Plain-text document sources:
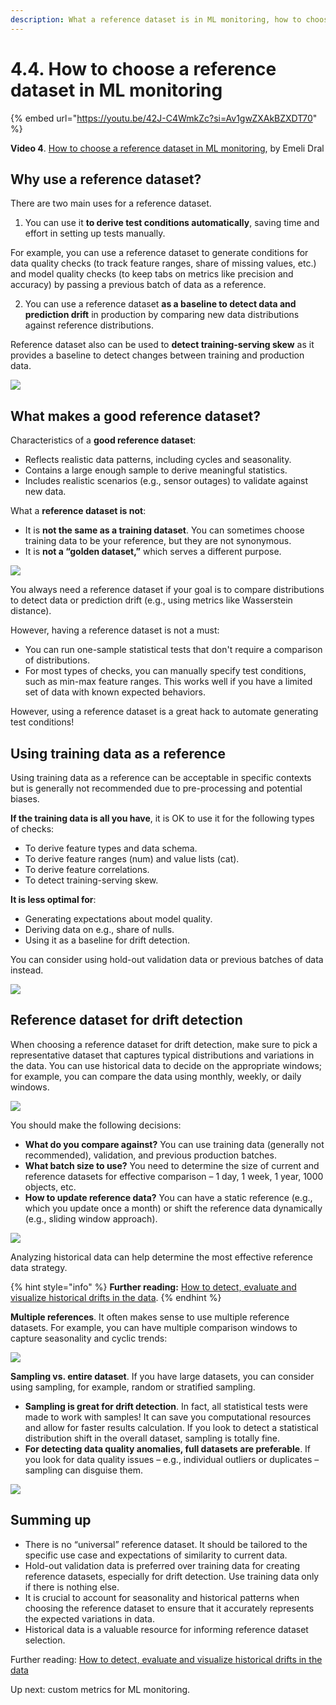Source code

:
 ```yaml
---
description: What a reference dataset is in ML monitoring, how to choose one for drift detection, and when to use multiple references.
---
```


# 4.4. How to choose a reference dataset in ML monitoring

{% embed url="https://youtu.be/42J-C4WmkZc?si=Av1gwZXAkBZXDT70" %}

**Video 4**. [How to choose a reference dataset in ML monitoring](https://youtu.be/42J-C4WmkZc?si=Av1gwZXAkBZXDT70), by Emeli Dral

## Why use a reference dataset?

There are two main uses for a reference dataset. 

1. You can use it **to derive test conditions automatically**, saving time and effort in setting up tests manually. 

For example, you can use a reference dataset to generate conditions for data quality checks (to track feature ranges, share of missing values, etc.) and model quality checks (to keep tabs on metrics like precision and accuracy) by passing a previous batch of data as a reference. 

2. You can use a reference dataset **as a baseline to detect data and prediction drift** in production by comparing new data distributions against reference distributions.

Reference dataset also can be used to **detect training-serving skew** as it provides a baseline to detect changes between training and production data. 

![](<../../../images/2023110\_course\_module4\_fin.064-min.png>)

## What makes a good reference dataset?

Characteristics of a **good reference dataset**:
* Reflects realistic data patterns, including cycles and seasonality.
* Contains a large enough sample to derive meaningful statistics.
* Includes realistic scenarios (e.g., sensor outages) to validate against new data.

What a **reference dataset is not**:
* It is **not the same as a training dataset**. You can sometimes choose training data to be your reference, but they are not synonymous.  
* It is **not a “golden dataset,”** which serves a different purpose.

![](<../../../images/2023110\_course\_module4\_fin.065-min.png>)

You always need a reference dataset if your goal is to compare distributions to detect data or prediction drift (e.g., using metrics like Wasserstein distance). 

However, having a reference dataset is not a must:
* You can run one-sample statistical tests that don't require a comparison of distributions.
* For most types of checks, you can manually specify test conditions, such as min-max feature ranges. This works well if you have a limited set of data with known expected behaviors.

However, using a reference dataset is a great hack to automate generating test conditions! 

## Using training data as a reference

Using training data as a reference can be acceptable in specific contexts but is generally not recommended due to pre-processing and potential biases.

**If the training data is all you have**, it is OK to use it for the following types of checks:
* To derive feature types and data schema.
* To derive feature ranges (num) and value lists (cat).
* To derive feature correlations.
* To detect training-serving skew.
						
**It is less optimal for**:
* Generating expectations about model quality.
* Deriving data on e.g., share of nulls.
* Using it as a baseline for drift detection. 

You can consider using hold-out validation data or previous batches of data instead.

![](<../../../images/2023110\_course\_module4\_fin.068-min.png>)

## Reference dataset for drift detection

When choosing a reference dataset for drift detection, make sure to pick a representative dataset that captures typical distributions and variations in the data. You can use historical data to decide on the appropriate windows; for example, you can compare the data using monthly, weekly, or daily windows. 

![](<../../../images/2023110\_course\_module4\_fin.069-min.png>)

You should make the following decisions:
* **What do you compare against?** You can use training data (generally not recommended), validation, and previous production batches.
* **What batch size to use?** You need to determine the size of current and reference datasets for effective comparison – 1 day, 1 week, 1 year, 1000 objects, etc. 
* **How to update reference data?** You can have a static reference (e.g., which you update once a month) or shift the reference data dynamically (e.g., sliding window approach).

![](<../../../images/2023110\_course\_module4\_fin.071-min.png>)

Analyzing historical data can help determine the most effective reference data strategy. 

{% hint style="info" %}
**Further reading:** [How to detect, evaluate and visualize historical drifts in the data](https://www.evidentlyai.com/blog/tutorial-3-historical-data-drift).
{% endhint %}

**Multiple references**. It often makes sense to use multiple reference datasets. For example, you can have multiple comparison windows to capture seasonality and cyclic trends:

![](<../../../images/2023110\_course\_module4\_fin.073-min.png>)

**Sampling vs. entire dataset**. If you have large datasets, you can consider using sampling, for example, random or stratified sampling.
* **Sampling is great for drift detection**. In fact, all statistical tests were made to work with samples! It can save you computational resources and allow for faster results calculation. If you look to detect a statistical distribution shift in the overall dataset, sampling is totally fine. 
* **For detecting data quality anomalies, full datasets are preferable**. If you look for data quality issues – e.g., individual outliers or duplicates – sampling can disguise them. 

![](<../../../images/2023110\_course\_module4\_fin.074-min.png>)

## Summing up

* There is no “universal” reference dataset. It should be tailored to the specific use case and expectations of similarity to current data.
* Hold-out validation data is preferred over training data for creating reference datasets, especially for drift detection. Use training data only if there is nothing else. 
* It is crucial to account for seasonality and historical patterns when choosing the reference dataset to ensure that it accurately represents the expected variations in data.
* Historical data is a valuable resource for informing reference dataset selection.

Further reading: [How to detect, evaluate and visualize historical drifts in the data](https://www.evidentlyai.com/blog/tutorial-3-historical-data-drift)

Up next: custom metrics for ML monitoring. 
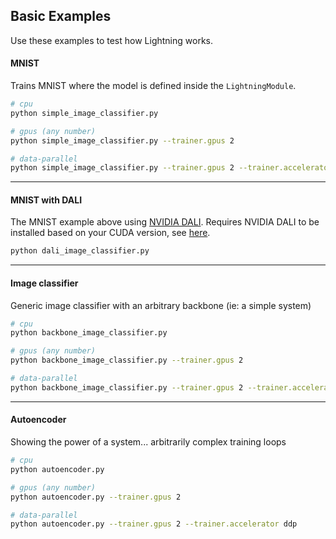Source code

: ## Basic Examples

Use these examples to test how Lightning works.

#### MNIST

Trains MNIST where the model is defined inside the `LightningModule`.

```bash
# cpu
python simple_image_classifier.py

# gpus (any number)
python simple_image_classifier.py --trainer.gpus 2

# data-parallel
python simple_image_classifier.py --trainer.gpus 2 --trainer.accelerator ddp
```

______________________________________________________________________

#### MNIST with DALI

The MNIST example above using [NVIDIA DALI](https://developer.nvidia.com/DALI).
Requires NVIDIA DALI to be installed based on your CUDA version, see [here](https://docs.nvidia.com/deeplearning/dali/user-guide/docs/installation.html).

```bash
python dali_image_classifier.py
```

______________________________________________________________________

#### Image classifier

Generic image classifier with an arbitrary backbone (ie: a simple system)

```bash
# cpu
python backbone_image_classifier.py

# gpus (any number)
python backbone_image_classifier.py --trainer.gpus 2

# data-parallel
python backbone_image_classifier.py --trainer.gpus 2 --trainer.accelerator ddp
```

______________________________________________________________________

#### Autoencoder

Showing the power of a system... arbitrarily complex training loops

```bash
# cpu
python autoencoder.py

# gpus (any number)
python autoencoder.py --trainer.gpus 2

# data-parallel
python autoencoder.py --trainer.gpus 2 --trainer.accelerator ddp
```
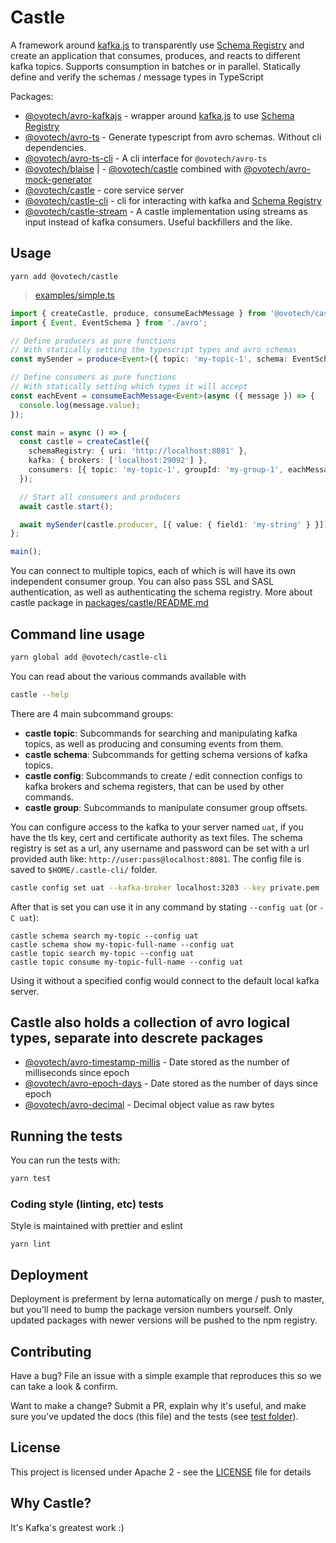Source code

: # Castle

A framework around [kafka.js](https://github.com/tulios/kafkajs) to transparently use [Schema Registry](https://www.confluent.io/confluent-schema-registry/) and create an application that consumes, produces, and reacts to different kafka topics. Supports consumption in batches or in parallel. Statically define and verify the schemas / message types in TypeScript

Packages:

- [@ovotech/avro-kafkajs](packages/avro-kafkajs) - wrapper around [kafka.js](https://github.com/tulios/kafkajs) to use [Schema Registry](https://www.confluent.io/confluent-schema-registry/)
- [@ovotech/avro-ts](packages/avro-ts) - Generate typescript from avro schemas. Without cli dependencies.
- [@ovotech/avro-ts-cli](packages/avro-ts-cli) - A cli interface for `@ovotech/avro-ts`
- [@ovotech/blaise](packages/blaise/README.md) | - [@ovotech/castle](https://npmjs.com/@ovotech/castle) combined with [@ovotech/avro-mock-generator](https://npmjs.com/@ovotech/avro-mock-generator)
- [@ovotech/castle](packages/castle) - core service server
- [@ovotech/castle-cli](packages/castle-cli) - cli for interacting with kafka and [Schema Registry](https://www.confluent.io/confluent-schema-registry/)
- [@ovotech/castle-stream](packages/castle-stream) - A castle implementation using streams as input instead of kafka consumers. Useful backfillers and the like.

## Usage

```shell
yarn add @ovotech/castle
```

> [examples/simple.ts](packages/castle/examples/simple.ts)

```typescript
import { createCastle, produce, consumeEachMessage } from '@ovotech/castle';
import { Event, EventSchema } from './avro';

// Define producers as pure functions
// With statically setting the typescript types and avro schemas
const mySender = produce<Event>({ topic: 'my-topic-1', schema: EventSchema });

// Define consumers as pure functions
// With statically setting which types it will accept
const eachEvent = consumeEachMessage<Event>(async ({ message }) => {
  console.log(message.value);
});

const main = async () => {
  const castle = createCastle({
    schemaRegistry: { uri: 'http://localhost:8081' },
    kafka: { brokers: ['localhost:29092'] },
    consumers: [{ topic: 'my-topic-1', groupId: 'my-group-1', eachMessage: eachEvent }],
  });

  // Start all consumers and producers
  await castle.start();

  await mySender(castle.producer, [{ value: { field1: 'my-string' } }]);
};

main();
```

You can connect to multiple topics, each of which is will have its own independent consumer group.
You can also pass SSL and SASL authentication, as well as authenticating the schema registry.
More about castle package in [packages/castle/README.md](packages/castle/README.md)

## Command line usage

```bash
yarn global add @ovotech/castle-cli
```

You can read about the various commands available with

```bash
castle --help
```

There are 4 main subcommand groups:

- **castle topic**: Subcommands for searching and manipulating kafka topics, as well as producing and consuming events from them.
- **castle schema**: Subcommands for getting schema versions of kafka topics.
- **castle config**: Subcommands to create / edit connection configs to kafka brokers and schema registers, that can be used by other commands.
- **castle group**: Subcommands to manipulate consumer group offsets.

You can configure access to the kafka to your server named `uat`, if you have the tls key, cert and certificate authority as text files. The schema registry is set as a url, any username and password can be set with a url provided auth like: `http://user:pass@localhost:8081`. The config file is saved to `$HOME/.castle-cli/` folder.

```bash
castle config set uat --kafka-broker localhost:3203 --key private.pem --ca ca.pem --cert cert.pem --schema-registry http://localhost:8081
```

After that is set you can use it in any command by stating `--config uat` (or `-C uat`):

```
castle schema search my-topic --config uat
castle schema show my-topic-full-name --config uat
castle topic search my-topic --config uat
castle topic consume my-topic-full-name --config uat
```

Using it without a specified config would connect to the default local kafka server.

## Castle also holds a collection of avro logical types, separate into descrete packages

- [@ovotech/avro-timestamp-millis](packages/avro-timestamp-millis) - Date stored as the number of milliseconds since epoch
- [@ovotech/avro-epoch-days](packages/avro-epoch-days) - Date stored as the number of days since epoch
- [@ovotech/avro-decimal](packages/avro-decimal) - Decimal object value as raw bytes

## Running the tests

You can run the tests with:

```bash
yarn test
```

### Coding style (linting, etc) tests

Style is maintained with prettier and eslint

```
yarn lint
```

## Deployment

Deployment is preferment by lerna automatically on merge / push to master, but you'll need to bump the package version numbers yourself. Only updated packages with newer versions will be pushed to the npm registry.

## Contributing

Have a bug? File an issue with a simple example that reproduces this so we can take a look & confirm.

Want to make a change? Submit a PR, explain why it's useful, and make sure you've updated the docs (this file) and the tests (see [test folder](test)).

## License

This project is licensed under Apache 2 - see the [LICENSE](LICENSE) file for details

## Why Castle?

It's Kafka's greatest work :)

== Exercise objective ==
Report each line of the entries where the word "system" occurs.

== Exercise answer ==
Generic image classifier with an arbitrary backbone (ie: a simple system)
Showing the power of a system... arbitrarily complex training loops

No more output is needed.